- Record set:
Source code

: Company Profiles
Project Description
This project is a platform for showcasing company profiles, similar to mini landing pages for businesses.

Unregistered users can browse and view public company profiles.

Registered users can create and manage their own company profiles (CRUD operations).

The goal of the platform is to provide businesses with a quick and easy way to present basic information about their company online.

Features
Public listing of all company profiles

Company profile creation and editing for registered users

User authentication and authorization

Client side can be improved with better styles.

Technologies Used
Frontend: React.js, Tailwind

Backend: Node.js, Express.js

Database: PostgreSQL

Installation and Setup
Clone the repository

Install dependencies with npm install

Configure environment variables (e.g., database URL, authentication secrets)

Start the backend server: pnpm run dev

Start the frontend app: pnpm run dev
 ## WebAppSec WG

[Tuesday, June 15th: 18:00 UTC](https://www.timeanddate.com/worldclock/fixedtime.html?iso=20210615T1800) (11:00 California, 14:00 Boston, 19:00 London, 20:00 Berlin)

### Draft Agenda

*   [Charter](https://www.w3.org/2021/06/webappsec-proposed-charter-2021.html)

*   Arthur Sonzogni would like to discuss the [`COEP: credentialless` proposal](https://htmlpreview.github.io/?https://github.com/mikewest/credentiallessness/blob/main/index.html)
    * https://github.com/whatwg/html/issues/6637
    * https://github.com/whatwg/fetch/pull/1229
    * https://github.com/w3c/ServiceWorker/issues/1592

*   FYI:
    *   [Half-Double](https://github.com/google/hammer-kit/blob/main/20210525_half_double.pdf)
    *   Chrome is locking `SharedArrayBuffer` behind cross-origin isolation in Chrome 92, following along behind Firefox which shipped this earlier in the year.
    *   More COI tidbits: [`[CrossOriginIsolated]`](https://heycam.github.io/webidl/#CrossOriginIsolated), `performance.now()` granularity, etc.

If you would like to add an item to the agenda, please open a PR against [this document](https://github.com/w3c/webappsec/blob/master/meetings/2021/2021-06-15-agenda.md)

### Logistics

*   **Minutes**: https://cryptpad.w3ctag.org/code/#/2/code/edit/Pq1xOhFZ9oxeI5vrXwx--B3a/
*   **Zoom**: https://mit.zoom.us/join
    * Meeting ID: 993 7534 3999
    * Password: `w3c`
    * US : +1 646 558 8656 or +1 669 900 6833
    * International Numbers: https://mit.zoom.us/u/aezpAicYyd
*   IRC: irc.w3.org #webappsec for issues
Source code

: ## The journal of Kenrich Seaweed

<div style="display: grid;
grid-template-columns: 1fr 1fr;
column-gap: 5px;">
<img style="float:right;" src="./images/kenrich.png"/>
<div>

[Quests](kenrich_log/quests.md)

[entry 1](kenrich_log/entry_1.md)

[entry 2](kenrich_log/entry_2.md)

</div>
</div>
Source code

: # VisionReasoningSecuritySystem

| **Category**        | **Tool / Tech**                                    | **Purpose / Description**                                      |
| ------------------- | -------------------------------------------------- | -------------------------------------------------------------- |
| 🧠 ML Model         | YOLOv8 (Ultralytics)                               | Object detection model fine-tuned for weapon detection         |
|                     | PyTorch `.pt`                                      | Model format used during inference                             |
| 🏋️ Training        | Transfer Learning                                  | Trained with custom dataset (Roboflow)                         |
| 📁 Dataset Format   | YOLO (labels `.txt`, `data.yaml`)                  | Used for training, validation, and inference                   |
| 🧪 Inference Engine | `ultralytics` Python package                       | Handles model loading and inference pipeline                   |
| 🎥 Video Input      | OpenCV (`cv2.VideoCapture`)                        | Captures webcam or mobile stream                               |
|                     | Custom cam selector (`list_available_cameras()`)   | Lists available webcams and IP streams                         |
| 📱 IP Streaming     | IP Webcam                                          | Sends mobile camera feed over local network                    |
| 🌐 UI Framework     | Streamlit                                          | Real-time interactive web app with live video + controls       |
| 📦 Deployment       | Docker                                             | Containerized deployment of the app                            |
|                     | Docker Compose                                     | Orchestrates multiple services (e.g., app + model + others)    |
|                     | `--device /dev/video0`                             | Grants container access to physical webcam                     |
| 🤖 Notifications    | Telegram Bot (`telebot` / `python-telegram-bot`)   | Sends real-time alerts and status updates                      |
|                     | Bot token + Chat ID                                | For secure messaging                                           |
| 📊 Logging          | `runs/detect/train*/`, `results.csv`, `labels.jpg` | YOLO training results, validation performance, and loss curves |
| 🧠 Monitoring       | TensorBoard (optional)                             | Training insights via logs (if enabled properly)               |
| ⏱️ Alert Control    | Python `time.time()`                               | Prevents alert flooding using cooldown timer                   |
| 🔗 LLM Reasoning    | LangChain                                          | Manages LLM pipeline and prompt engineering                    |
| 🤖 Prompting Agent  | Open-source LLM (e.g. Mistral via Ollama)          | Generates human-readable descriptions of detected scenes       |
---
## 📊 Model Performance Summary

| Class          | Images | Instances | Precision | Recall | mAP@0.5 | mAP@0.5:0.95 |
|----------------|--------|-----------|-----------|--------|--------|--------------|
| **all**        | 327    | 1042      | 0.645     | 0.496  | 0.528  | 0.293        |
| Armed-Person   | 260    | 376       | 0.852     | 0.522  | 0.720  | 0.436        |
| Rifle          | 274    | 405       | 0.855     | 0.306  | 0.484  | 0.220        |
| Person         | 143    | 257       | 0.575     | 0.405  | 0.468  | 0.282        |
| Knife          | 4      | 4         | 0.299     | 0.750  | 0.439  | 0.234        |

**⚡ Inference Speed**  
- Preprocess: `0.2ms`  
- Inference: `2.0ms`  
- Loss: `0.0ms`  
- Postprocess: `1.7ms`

- Action item:
If a line of the listing above contains "authentication", pick it out and copy it.

- Reply to the task:
User authentication and authorization
Configure environment variables (e.g., database URL, authentication secrets)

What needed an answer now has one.